◆ **Recorded data**:
========
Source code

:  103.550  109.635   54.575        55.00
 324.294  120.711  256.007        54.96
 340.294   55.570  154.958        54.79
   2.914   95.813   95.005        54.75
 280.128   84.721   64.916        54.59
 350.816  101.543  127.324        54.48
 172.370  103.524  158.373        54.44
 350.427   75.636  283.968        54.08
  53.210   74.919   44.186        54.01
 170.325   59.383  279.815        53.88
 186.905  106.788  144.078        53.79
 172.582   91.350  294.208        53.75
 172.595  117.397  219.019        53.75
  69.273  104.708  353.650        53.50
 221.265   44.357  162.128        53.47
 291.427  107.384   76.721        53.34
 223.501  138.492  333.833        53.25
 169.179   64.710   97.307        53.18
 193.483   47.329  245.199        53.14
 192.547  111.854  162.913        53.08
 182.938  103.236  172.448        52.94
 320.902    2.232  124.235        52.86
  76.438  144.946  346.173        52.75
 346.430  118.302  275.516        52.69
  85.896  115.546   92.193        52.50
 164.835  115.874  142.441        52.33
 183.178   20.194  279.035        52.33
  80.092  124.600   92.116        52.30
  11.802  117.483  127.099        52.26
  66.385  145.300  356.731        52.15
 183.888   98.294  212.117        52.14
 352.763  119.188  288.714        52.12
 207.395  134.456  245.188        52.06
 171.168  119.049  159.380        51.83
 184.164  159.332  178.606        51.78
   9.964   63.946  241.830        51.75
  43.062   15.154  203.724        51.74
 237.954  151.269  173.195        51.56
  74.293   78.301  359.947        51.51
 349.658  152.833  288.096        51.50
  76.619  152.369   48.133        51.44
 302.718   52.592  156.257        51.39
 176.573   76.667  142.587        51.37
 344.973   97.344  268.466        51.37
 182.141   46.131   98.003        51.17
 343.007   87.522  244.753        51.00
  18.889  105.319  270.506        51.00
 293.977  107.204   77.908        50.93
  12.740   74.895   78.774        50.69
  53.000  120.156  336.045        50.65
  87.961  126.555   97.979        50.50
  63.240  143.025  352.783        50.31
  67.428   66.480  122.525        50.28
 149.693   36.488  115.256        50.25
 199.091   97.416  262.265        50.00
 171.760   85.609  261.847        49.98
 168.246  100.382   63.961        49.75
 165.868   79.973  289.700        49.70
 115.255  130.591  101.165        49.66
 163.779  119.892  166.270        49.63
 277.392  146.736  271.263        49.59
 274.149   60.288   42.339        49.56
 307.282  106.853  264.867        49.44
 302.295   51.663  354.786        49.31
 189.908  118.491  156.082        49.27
========
Exactly reproduce all of the entries above.

◆ **Task response**:
Source code

:  103.550  109.635   54.575        55.00
 324.294  120.711  256.007        54.96
 340.294   55.570  154.958        54.79
   2.914   95.813   95.005        54.75
 280.128   84.721   64.916        54.59
 350.816  101.543  127.324        54.48
 172.370  103.524  158.373        54.44
 350.427   75.636  283.968        54.08
  53.210   74.919   44.186        54.01
 170.325   59.383  279.815        53.88
 186.905  106.788  144.078        53.79
 172.582   91.350  294.208        53.75
 172.595  117.397  219.019        53.75
  69.273  104.708  353.650        53.50
 221.265   44.357  162.128        53.47
 291.427  107.384   76.721        53.34
 223.501  138.492  333.833        53.25
 169.179   64.710   97.307        53.18
 193.483   47.329  245.199        53.14
 192.547  111.854  162.913        53.08
 182.938  103.236  172.448        52.94
 320.902    2.232  124.235        52.86
  76.438  144.946  346.173        52.75
 346.430  118.302  275.516        52.69
  85.896  115.546   92.193        52.50
 164.835  115.874  142.441        52.33
 183.178   20.194  279.035        52.33
  80.092  124.600   92.116        52.30
  11.802  117.483  127.099        52.26
  66.385  145.300  356.731        52.15
 183.888   98.294  212.117        52.14
 352.763  119.188  288.714        52.12
 207.395  134.456  245.188        52.06
 171.168  119.049  159.380        51.83
 184.164  159.332  178.606        51.78
   9.964   63.946  241.830        51.75
  43.062   15.154  203.724        51.74
 237.954  151.269  173.195        51.56
  74.293   78.301  359.947        51.51
 349.658  152.833  288.096        51.50
  76.619  152.369   48.133        51.44
 302.718   52.592  156.257        51.39
 176.573   76.667  142.587        51.37
 344.973   97.344  268.466        51.37
 182.141   46.131   98.003        51.17
 343.007   87.522  244.753        51.00
  18.889  105.319  270.506        51.00
 293.977  107.204   77.908        50.93
  12.740   74.895   78.774        50.69
  53.000  120.156  336.045        50.65
  87.961  126.555   97.979        50.50
  63.240  143.025  352.783        50.31
  67.428   66.480  122.525        50.28
 149.693   36.488  115.256        50.25
 199.091   97.416  262.265        50.00
 171.760   85.609  261.847        49.98
 168.246  100.382   63.961        49.75
 165.868   79.973  289.700        49.70
 115.255  130.591  101.165        49.66
 163.779  119.892  166.270        49.63
 277.392  146.736  271.263        49.59
 274.149   60.288   42.339        49.56
 307.282  106.853  264.867        49.44
 302.295   51.663  354.786        49.31
 189.908  118.491  156.082        49.27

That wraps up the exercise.